··· Records supplied ···

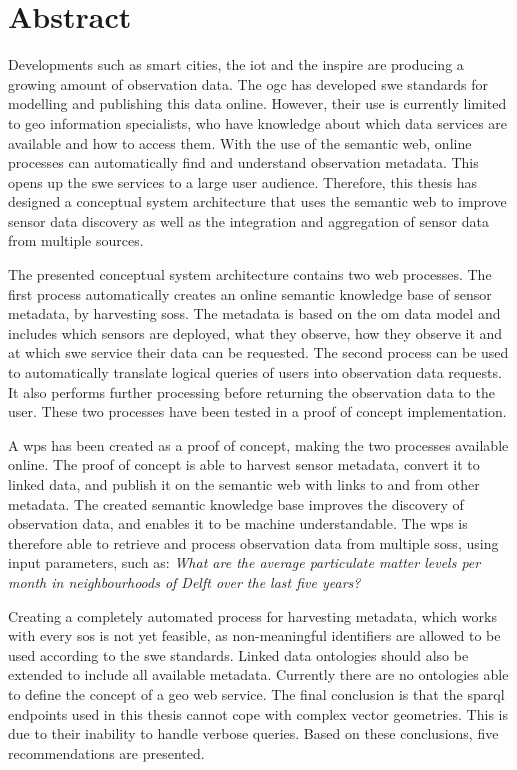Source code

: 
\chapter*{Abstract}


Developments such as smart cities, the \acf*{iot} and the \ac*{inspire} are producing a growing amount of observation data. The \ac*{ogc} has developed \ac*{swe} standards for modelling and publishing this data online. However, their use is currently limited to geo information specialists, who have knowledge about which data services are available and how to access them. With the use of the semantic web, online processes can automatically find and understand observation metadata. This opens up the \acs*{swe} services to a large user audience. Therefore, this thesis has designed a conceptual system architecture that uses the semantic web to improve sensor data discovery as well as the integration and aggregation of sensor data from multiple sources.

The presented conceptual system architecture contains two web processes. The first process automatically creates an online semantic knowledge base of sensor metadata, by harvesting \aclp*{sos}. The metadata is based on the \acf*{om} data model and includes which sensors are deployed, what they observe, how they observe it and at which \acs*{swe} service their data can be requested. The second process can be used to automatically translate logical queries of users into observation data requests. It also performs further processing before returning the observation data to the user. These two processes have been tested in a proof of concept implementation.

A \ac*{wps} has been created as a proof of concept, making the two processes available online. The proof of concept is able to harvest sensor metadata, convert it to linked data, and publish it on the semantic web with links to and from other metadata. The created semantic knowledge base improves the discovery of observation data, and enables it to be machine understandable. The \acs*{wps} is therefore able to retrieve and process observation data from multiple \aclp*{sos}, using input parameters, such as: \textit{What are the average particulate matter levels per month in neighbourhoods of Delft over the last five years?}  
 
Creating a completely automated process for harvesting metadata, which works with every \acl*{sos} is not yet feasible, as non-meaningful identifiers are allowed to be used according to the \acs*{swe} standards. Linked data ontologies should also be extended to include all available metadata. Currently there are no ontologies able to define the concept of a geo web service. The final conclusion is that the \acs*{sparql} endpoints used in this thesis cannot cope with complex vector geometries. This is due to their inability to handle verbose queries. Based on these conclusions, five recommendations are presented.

···
··· Records supplied ···

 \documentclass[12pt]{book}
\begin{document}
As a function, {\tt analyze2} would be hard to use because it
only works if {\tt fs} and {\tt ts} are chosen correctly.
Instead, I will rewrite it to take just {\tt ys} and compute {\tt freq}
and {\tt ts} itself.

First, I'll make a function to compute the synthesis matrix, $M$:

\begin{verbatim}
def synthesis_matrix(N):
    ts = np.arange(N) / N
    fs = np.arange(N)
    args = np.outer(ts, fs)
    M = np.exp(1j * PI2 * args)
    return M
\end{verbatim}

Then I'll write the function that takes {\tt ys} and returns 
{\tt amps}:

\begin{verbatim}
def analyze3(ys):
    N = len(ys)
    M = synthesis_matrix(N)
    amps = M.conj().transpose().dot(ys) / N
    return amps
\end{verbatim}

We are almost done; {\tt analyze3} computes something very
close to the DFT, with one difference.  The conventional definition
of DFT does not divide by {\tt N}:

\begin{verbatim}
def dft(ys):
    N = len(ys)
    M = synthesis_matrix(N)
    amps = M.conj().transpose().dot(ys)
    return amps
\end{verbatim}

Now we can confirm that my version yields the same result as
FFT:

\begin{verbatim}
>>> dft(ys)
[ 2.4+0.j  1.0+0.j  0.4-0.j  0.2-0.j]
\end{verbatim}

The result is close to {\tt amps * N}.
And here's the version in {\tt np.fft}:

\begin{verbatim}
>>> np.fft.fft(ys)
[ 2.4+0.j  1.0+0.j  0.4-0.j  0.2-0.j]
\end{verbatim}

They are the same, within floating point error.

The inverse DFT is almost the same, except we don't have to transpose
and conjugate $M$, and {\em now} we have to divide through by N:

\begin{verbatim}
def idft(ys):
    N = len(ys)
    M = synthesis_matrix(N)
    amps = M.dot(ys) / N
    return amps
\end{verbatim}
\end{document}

···
··· Records supplied ···

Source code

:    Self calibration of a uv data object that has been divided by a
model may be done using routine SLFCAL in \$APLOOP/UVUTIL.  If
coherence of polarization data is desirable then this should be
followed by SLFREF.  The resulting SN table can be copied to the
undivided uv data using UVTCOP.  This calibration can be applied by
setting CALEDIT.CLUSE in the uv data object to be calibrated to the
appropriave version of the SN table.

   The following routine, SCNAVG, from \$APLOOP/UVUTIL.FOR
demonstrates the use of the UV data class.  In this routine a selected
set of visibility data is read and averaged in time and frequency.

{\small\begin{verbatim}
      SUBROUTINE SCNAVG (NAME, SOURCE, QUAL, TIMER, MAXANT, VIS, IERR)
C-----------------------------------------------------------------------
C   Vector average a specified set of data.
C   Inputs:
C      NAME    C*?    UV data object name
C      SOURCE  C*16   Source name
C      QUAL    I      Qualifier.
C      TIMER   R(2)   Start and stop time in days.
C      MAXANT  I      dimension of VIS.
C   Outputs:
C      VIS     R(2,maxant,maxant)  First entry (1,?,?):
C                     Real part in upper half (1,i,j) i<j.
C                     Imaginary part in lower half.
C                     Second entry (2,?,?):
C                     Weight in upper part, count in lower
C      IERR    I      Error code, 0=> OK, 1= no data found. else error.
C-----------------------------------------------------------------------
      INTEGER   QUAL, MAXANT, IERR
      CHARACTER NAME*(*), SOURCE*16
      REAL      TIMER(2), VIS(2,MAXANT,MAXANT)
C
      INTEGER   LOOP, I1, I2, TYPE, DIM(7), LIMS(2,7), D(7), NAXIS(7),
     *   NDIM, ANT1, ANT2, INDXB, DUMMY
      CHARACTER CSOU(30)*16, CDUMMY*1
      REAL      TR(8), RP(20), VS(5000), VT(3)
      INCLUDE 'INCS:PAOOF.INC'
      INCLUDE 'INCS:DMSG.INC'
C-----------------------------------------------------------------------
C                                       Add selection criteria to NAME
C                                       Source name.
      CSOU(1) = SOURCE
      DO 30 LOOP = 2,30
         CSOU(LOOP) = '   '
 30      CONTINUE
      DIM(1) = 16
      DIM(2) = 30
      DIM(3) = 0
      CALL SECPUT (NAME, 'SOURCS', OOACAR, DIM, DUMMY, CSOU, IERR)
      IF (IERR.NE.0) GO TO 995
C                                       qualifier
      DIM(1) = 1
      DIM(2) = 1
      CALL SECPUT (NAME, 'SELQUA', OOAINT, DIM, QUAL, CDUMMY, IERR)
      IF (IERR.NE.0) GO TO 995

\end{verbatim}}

···

In the entries above, find the line with "model may be" and the line with "set of data.", then set down exactly those two and every line between them, nothing else.

model may be done using routine SLFCAL in \$APLOOP/UVUTIL.  If
coherence of polarization data is desirable then this should be
followed by SLFREF.  The resulting SN table can be copied to the
undivided uv data using UVTCOP.  This calibration can be applied by
setting CALEDIT.CLUSE in the uv data object to be calibrated to the
appropriave version of the SN table.

   The following routine, SCNAVG, from \$APLOOP/UVUTIL.FOR
demonstrates the use of the UV data class.  In this routine a selected
set of visibility data is read and averaged in time and frequency.

{\small\begin{verbatim}
      SUBROUTINE SCNAVG (NAME, SOURCE, QUAL, TIMER, MAXANT, VIS, IERR)
C-----------------------------------------------------------------------
C   Vector average a specified set of data.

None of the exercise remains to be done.